▶ [DATA PROVIDED]
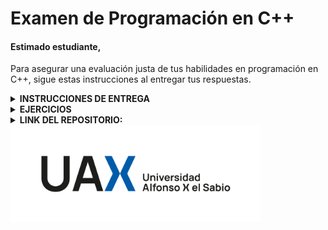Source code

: # Examen de Programación en C++
#### Estimado estudiante,
Para asegurar una evaluación justa de tus habilidades en programación en C++, sigue estas instrucciones al entregar tus respuestas.

<details>
  <summary><b>INSTRUCCIONES DE ENTREGA<b></summary>
  <p style="font-size: 12px; line-height: 1.4;">
<details>
    
  <summary>Repositorio en GitHub: </summary>
<p style="font-size: 12px; line-height: 1.4;">

  Crea un repositorio privado en GitHub para este examen y compártelo solo después de la revisión si así lo deseas.

</p>

</details>
<details>
  <summary>Fichero ZIP</summary>
  <p style="font-size: 12px; line-height: 1.4;">

Al finalizar, descarga tu repositorio como un archivo ZIP con el nombre Apellido_Nombre_ExamenCPP.zip.

</details>
<details>
  <summary>Archivo README.md: </summary>
  <p style="font-size: 12px; line-height: 1.4;">

Incluye un archivo README.md en el repositorio, que contenga:
Un enlace directo al repositorio.
Una breve descripción de cada ejercicio resuelto y el archivo donde se encuentra.
Usa Markdown para estructurar tu README.

</details>
<details>
  <summary>Entrega: </summary>
  <p style="font-size: 12px; line-height: 1.4;">

Sube el archivo ZIP a la plataforma indicada antes de la fecha límite.

</details>
<details>
  <summary>Aspectos Adicionales: </summary>
  <p style="font-size: 12px; line-height: 1.4;">

Organiza y comenta tu código para que sea fácil de leer y entender.
Si utilizas referencias externas, inclúyelas en el README.md.

</details>

</details>

<details>
  <summary>EJERCICIOS</summary>
  <p style="font-size: 12px; line-height: 1.4;">
<details>
  <summary>EJ1</summary>
  <p style="font-size: 12px; line-height: 1.4;">

EJ 1

</details>
<details>
  <summary>EJ2</summary>
  <p style="font-size: 12px; line-height: 1.4;">

EJ 2

</details>
<details>
  <summary>EJ3</summary>
  <p style="font-size: 12px; line-height: 1.4;">

EJ 3

</details>
<details>
  <summary>EJ4</summary>
  <p style="font-size: 12px; line-height: 1.4;">

EJ 4

</details>
</details>
<details>
  <summary>LINK DEL REPOSITORIO:</summary>
  <p style="font-size: 12px; line-height: 1.4;">

  [Repositorio GitHub](https://github.com/Maaaikol/README.git)

</details>

<img src="uax_logo_nuevo.png" alt="UAX Logo" width="400">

▶ [WORK INSTRUCTIONS] Lines holding the word "summary": say how many there are in the data, and nothing more.

▶ [RESPONSE AREA] 12